Anlatamamanın Etrafında Dolaşırken

Kelimelerin çoğu zaman kifayetsiz kaldığı bir çağda yaşıyoruz. Duyguların ağırlığı arttıkça, dilin gücü azalıyor. İnsan, içinde taşıdığı o tarifsiz şeyi anlatmakla susmak arasında sıkışıp kalıyor. Benim için bu blog tam da o aralığın, o sessizliğin kıyısında bir deneme.

Ağlasam sesimi duyar mısınız,
Mısralarımda;
Dokunabilir misiniz,
Gözyaşlarıma, ellerinizle?


Bir yer var, biliyorum;
Her şeyi söylemek mümkün;
Epeyce yaklaşmışım, duyuyorum;
Anlatamıyorum.
— Orhan Veli Kanık


Orhan Veli’nin bu dizeleriyle ilk karşılaştığımda, bir şiir okumadım sanki — bir duygunun beden bulmuş hâlini gördüm. O satırlar, yıllar boyunca içimde sakladığım ama ifade edemediğim bir haleti ruhiye gibi yer etti bende. Yazma fikri işte orada filizlendi.

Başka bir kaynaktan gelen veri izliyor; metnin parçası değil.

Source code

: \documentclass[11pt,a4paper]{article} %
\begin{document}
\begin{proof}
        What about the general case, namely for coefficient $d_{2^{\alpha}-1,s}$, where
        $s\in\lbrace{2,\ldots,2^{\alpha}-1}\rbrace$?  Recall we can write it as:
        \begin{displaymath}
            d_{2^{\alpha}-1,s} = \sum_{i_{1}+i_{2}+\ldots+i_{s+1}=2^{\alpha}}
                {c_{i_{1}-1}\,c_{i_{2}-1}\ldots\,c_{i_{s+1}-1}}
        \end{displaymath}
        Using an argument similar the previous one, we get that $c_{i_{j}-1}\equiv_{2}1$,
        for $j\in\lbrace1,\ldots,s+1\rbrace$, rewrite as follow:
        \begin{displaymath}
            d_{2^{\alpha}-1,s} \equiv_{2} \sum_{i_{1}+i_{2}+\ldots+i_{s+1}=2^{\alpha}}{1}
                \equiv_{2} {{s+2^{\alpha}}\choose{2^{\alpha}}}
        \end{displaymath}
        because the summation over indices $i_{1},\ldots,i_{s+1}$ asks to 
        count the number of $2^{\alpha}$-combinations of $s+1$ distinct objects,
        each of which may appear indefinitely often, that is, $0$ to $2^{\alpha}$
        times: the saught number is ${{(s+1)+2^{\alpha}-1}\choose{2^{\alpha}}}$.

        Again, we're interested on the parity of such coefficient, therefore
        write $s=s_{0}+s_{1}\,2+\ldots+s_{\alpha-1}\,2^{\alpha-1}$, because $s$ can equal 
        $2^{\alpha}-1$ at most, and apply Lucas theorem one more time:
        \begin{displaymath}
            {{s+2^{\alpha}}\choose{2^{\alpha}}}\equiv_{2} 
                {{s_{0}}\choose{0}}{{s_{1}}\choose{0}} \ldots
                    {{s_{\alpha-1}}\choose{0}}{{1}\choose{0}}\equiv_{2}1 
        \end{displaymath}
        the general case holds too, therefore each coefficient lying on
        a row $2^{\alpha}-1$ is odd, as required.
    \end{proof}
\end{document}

Bu blog, 43 yıllık ömrüme sığdırabildiklerimin; anlatmayı becerebildiklerim ve suskun kalmayı tercih ettiklerimin bir toplamı olacak.
Bazen geçmişin sessiz sokaklarında dolaşacağım, bazen bir taş plağın cızırtısında çocukluğumu arayacağım.
Ama her seferinde aynı şeyi arayacağım: Bir duygunun izini.


Kimileri gözyaşlarını mısralara saklar, kimileri hayatını satırlara sığdırır.
Ben, bir duyguyu başka bir duyguya ekleyerek anlatmayı deneyeceğim.
Çünkü anlatamamakla başlayan her şey, belki de en samimi anlatıdır.